__WHAT YOU ARE ASKED TO DO__.
Among the lines of the data, copy those that hold "remove".
(Beginning of EXTRACTED ENTRIES)
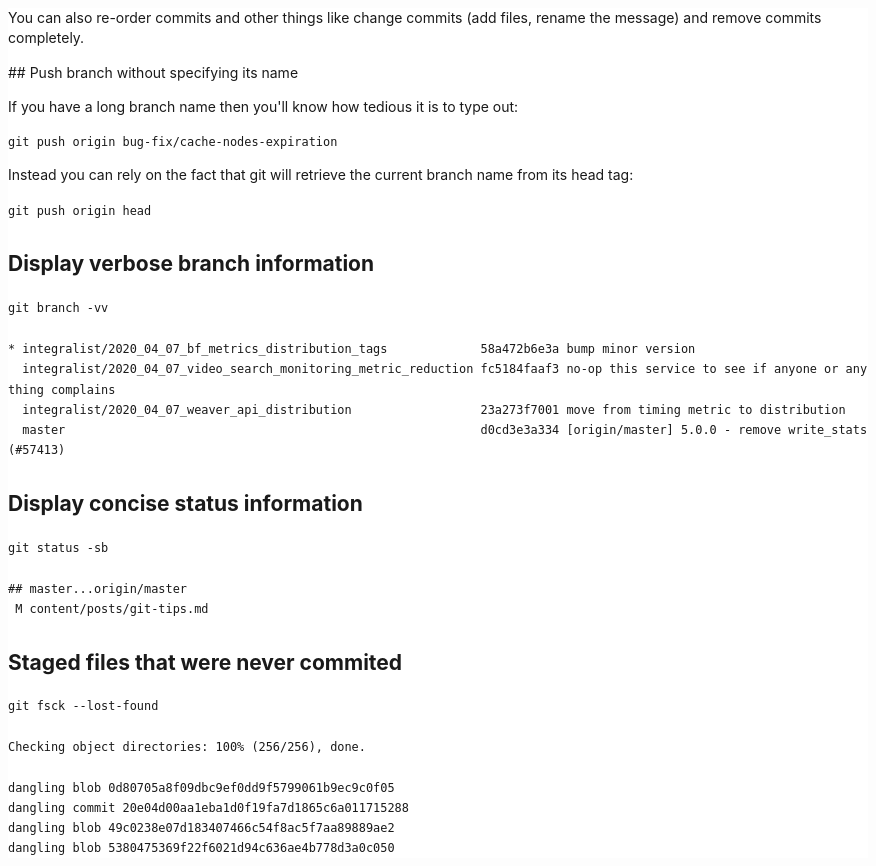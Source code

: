 You can also re-order commits and other things like change commits (add files, rename the message) and remove commits completely.

<div id="31"></div>
## Push branch without specifying its name

If you have a long branch name then you'll know how tedious it is to type out:

```
git push origin bug-fix/cache-nodes-expiration
```

Instead you can rely on the fact that git will retrieve the current branch name from its head tag:

```
git push origin head
```

## Display verbose branch information

```
git branch -vv

* integralist/2020_04_07_bf_metrics_distribution_tags             58a472b6e3a bump minor version
  integralist/2020_04_07_video_search_monitoring_metric_reduction fc5184faaf3 no-op this service to see if anyone or anything complains
  integralist/2020_04_07_weaver_api_distribution                  23a273f7001 move from timing metric to distribution
  master                                                          d0cd3e3a334 [origin/master] 5.0.0 - remove write_stats (#57413)
```

## Display concise status information

```
git status -sb

## master...origin/master
 M content/posts/git-tips.md
```

## Staged files that were never commited

```
git fsck --lost-found

Checking object directories: 100% (256/256), done.

dangling blob 0d80705a8f09dbc9ef0dd9f5799061b9ec9c0f05
dangling commit 20e04d00aa1eba1d0f19fa7d1865c6a011715288
dangling blob 49c0238e07d183407466c54f8ac5f7aa89889ae2
dangling blob 5380475369f22f6021d94c636ae4b778d3a0c050
```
(End of EXTRACTED ENTRIES)
__COMPLETED EXERCISE__.
: You can also re-order commits and other things like change commits (add files, rename the message) and remove commits completely.
  master                                                          d0cd3e3a334 [origin/master] 5.0.0 - remove write_stats (#57413)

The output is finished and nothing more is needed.